Paola nació hace 45 años en Guayaquil, la ciudad costeña y más poblada del Ecuador. Pasaron apenas 5 hasta que sus tres parientes —uno de ellos vivía en su misma casa— empezaran a abusar de ella. La historia de Paola no es un caso aislado, es la historia de miles de niños —pero sobre todo niñas— que han sido víctimas de incesto en el Ecuador, América Latina y el resto del mundo. Es un problema global: sigue siendo un tabú pero es más común de lo que las estadísticas oficiales muestran.
Y los datos que se pueden recoger evidencian que muchas veces la casa no es un lugar seguro.
En Inglaterra, según un informe de 2015 del Comisionado para los Niños, dos tercios de los abusos los cometió un familiar o un amigo cercano a la familia. En Filipinas, se denunciaron 2.770 casos de incesto entre 2011 y 2016: 99% de las víctimas eran niñas. En 2016, un estudio hecho en Sudáfrica determinó que el 30% de los abusos sexuales contra niñas lo cometió un familiar. La fundación De la oscuridad a la luz —que trabaja para acabar con el abuso sexual infantil— dice que en Estados Unidos cerca del 30% de los abusadores es un familiar. El incesto no ha dejado de ocurrir, diaria, silenciosa, perniciosamente. Ocurre y se calla. En todo el mundo. Ocurre y se calla.
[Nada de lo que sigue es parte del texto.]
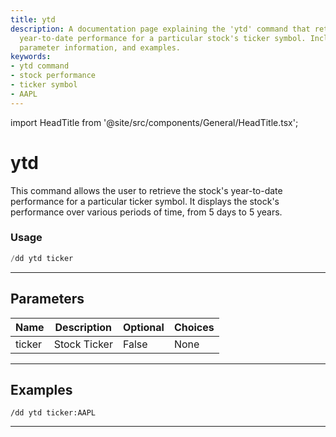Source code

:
```yaml
---
title: ytd
description: A documentation page explaining the 'ytd' command that retrieves the
  year-to-date performance for a particular stock's ticker symbol. Includes usage,
  parameter information, and examples.
keywords:
- ytd command
- stock performance
- ticker symbol
- AAPL
---
```


import HeadTitle from '@site/src/components/General/HeadTitle.tsx';

<HeadTitle title="ytd - Duedilligence - Discord - Reference | OpenBB Bot Docs" />

# ytd

This command allows the user to retrieve the stock's year-to-date performance for a particular ticker symbol. It displays the stock's performance over various periods of time, from 5 days to 5 years.

### Usage

```python wordwrap
/dd ytd ticker
```

---

## Parameters

| Name | Description | Optional | Choices |
| ---- | ----------- | -------- | ------- |
| ticker | Stock Ticker | False | None |


---

## Examples

```
/dd ytd ticker:AAPL
```
---
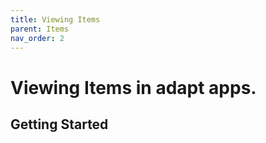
 ```yaml
---
title: Viewing Items
parent: Items
nav_order: 2
---
```


# Viewing Items in adapt apps.

## Getting Started
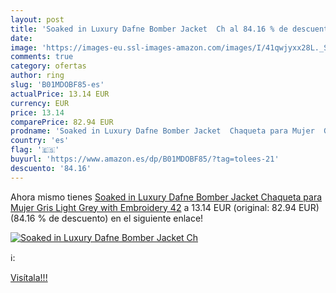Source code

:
 ```yaml
---
layout: post
title: 'Soaked in Luxury Dafne Bomber Jacket  Ch al 84.16 % de descuento'
date: 
image: 'https://images-eu.ssl-images-amazon.com/images/I/41qwjyxx28L._SL200_.jpg'
comments: true
category: ofertas
author: ring
slug: 'B01MDOBF85-es'
actualPrice: 13.14 EUR
currency: EUR
price: 13.14
comparePrice: 82.94 EUR
prodname: 'Soaked in Luxury Dafne Bomber Jacket  Chaqueta para Mujer  Gris  Light Grey with Embroidery   42'
country: 'es'
flag: '🇪🇸'
buyurl: 'https://www.amazon.es/dp/B01MDOBF85/?tag=tolees-21'
descuento: '84.16'
---
```


Ahora mismo tienes [Soaked in Luxury Dafne Bomber Jacket  Chaqueta para Mujer  Gris  Light Grey with Embroidery   42](https://www.amazon.es/dp/B01MDOBF85/?tag=tolees-21) a 13.14 EUR (original: 82.94 EUR) (84.16 %  de descuento) en el siguiente enlace!

[![Soaked in Luxury Dafne Bomber Jacket  Ch](https://images-eu.ssl-images-amazon.com/images/I/41qwjyxx28L._SL200_.jpg)](https://www.amazon.es/dp/B01MDOBF85/?tag=tolees-21)

ℹ️:


[Visítala!!!](https://www.amazon.es/dp/B01MDOBF85/?tag=tolees-21)
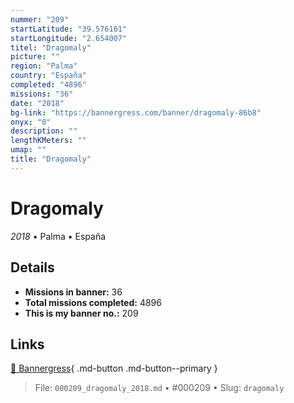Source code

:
 ```yaml
---
nummer: "209"
startLatitude: "39.576161"
startLongitude: "2.654007"
titel: "Dragomaly"
picture: ""
region: "Palma"
country: "España"
completed: "4896"
missions: "36"
date: "2018"
bg-link: "https://bannergress.com/banner/dragomaly-86b8"
onyx: "0"
description: ""
lengthKMeters: ""
umap: ""
title: "Dragomaly"
---
```

# Dragomaly

*2018* • Palma • España



## Details

- **Missions in banner:** 36
- **Total missions completed:** 4896
- **This is my banner no.:** 209




## Links
[🔗 Bannergress](https://bannergress.com/banner/dragomaly-86b8){ .md-button .md-button--primary }



> File: `000209_dragomaly_2018.md` • #000209 • Slug: `dragomaly`
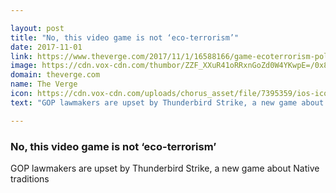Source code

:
 ```yaml
---

layout: post
title: "No, this video game is not ‘eco-terrorism’"
date: 2017-11-01
link: https://www.theverge.com/2017/11/1/16588166/game-ecoterrorism-politics-thunderbird
image: https://cdn.vox-cdn.com/thumbor/ZZF_XXuR41oRRxnGoZd0W4YKwpE=/0x84:2880x1592/fit-in/1200x630/cdn.vox-cdn.com/uploads/chorus_asset/file/9580705/Screen_Shot_2017_10_31_at_5.16.08_PM.png
domain: theverge.com
name: The Verge
icon: https://cdn.vox-cdn.com/uploads/chorus_asset/file/7395359/ios-icon.0.png
text: "GOP lawmakers are upset by Thunderbird Strike, a new game about Native traditions"

---
```


### No, this video game is not ‘eco-terrorism’

GOP lawmakers are upset by Thunderbird Strike, a new game about Native traditions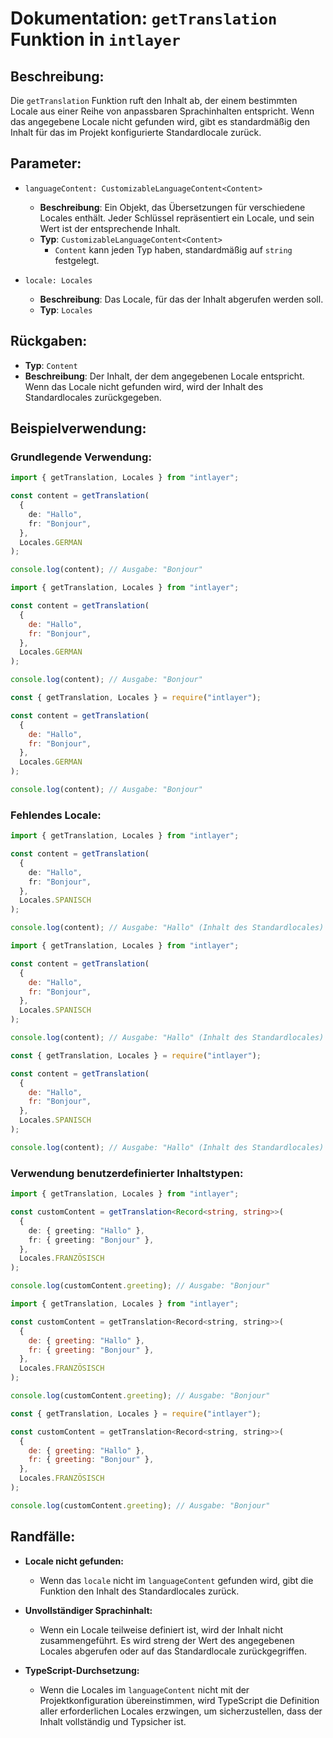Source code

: # Dokumentation: `getTranslation` Funktion in `intlayer`

## Beschreibung:

Die `getTranslation` Funktion ruft den Inhalt ab, der einem bestimmten Locale aus einer Reihe von anpassbaren Sprachinhalten entspricht. Wenn das angegebene Locale nicht gefunden wird, gibt es standardmäßig den Inhalt für das im Projekt konfigurierte Standardlocale zurück.

## Parameter:

- `languageContent: CustomizableLanguageContent<Content>`

  - **Beschreibung**: Ein Objekt, das Übersetzungen für verschiedene Locales enthält. Jeder Schlüssel repräsentiert ein Locale, und sein Wert ist der entsprechende Inhalt.
  - **Typ**: `CustomizableLanguageContent<Content>`
    - `Content` kann jeden Typ haben, standardmäßig auf `string` festgelegt.

- `locale: Locales`

  - **Beschreibung**: Das Locale, für das der Inhalt abgerufen werden soll.
  - **Typ**: `Locales`

## Rückgaben:

- **Typ**: `Content`
- **Beschreibung**: Der Inhalt, der dem angegebenen Locale entspricht. Wenn das Locale nicht gefunden wird, wird der Inhalt des Standardlocales zurückgegeben.

## Beispielverwendung:

### Grundlegende Verwendung:

```typescript codeFormat="typescript"
import { getTranslation, Locales } from "intlayer";

const content = getTranslation(
  {
    de: "Hallo",
    fr: "Bonjour",
  },
  Locales.GERMAN
);

console.log(content); // Ausgabe: "Bonjour"
```

```javascript codeFormat="esm"
import { getTranslation, Locales } from "intlayer";

const content = getTranslation(
  {
    de: "Hallo",
    fr: "Bonjour",
  },
  Locales.GERMAN
);

console.log(content); // Ausgabe: "Bonjour"
```

```javascript codeFormat="commonjs"
const { getTranslation, Locales } = require("intlayer");

const content = getTranslation(
  {
    de: "Hallo",
    fr: "Bonjour",
  },
  Locales.GERMAN
);

console.log(content); // Ausgabe: "Bonjour"
```

### Fehlendes Locale:

```typescript codeFormat="typescript"
import { getTranslation, Locales } from "intlayer";

const content = getTranslation(
  {
    de: "Hallo",
    fr: "Bonjour",
  },
  Locales.SPANISCH
);

console.log(content); // Ausgabe: "Hallo" (Inhalt des Standardlocales)
```

```javascript codeFormat="esm"
import { getTranslation, Locales } from "intlayer";

const content = getTranslation(
  {
    de: "Hallo",
    fr: "Bonjour",
  },
  Locales.SPANISCH
);

console.log(content); // Ausgabe: "Hallo" (Inhalt des Standardlocales)
```

```javascript codeFormat="commonjs"
const { getTranslation, Locales } = require("intlayer");

const content = getTranslation(
  {
    de: "Hallo",
    fr: "Bonjour",
  },
  Locales.SPANISCH
);

console.log(content); // Ausgabe: "Hallo" (Inhalt des Standardlocales)
```

### Verwendung benutzerdefinierter Inhaltstypen:

```typescript codeFormat="typescript"
import { getTranslation, Locales } from "intlayer";

const customContent = getTranslation<Record<string, string>>(
  {
    de: { greeting: "Hallo" },
    fr: { greeting: "Bonjour" },
  },
  Locales.FRANZÖSISCH
);

console.log(customContent.greeting); // Ausgabe: "Bonjour"
```

```javascript codeFormat="esm"
import { getTranslation, Locales } from "intlayer";

const customContent = getTranslation<Record<string, string>>(
  {
    de: { greeting: "Hallo" },
    fr: { greeting: "Bonjour" },
  },
  Locales.FRANZÖSISCH
);

console.log(customContent.greeting); // Ausgabe: "Bonjour"
```

```javascript codeFormat="commonjs"
const { getTranslation, Locales } = require("intlayer");

const customContent = getTranslation<Record<string, string>>(
  {
    de: { greeting: "Hallo" },
    fr: { greeting: "Bonjour" },
  },
  Locales.FRANZÖSISCH
);

console.log(customContent.greeting); // Ausgabe: "Bonjour"
```

## Randfälle:

- **Locale nicht gefunden:**
  - Wenn das `locale` nicht im `languageContent` gefunden wird, gibt die Funktion den Inhalt des Standardlocales zurück.
- **Unvollständiger Sprachinhalt:**

  - Wenn ein Locale teilweise definiert ist, wird der Inhalt nicht zusammengeführt. Es wird streng der Wert des angegebenen Locales abgerufen oder auf das Standardlocale zurückgegriffen.

- **TypeScript-Durchsetzung:**
  - Wenn die Locales im `languageContent` nicht mit der Projektkonfiguration übereinstimmen, wird TypeScript die Definition aller erforderlichen Locales erzwingen, um sicherzustellen, dass der Inhalt vollständig und Typsicher ist.
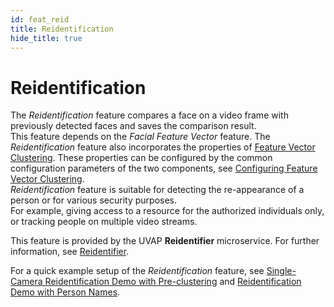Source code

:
 ```yaml
---
id: feat_reid
title: Reidentification
hide_title: true
---
```


# Reidentification

The _Reidentification_ feature compares a face on a video frame with
previously detected faces and saves the comparison result.  
This feature depends on the _Facial Feature Vector_ feature. The _Reidentification_ feature also incorporates the properties of [Feature Vector Clustering]. These properties can be configured by the common configuration parameters of the two components, see [Configuring Feature Vector Clustering].  
_Reidentification_ feature is suitable for detecting the re-appearance of a person
or for various security purposes.  
For example, giving access to a resource for the authorized individuals only,
or tracking people on multiple video streams.

This feature is provided by the UVAP **Reidentifier** microservice.
For further information, see [Reidentifier].

For a quick example setup of the _Reidentification_ feature, see
[Single-Camera Reidentification Demo with Pre-clustering] and 
[Reidentification Demo with Person Names].

  
[Feature Vector Clustering]: feat_fv_clustering.md  
[Cluster Realization]: feat_cluster_realization.md  
[Reidentifier]: ../../dev/ms_reid.md
[Single-Camera Reidentification Demo with Pre-clustering]: ../../demo/demo_reid_1.md
[Configuring Feature Vector Clustering]: ../../dev/conf_cluster.md  
[Reidentification Demo with Person Names]: ../../demo/demo_reid_with_name.md
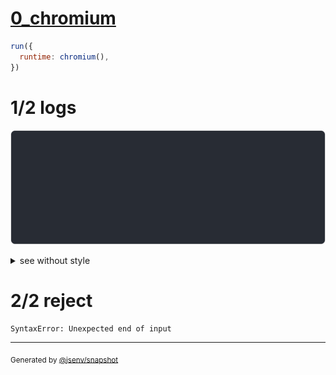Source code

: # [0_chromium](../../js_syntax_error_browsers.test.mjs#L23)

```js
run({
  runtime: chromium(),
})
```

# 1/2 logs

![img](log_group.svg)

<details>
  <summary>see without style</summary>

```console
⠋ start dev server
✔ start dev server (done in <X> second)

- http://localhost
- http://[::1]

Error while handling http://localhost/js_syntax_error.js:
PARSE_ERROR
base/client/js_syntax_error.js:1:11
1 | const a = (
              ^
```

</details>


# 2/2 reject

```console
SyntaxError: Unexpected end of input
```
---

<sub>
  Generated by <a href="https://github.com/jsenv/core/tree/main/packages/independent/snapshot">@jsenv/snapshot</a>
</sub>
En medio de la bulla de una cafetería de Guayaquil en la que la temperatura del aire acondicionado contrasta con el calor abrasivo que hay afuera, Paola continúa el relato de sus más de veinte años de silencio. Toma un sorbo de Coca-Cola light y lo dice:
— El incesto es más común de lo que todos se imaginan. Es una epidemia silenciosa.
La prohibición del incesto nos une como especie. En su libro Las estructuras elementales del parentesco, el antropólogo francés Claude Lévi-Strauss escribió en 1949 que la única norma que compartimos en todas las sociedades es la decisión de no aparearnos con nuestra descendencia. La regulación de los comportamientos sexuales diferencia al ser humano, continuó Lévi-Strauss. La existencia de reglas de convivencia, más allá de los limitantes naturales, es lo que llamamos cultura. Y una de nuestras primeras convenciones culturales fue prohibir el incesto. Encontrar el punto exacto en que nació es difícil, pero como lo escribe la psicóloga estadounidense Debra Lieberman es probable que la constatación de que los hijos de parejas no incentuosas tenían mejores probabilidades de sobrevivir haya convencido a nuestros ancestros. La regulación de nuestro comportamiento sexual nos ha hecho evolucionar.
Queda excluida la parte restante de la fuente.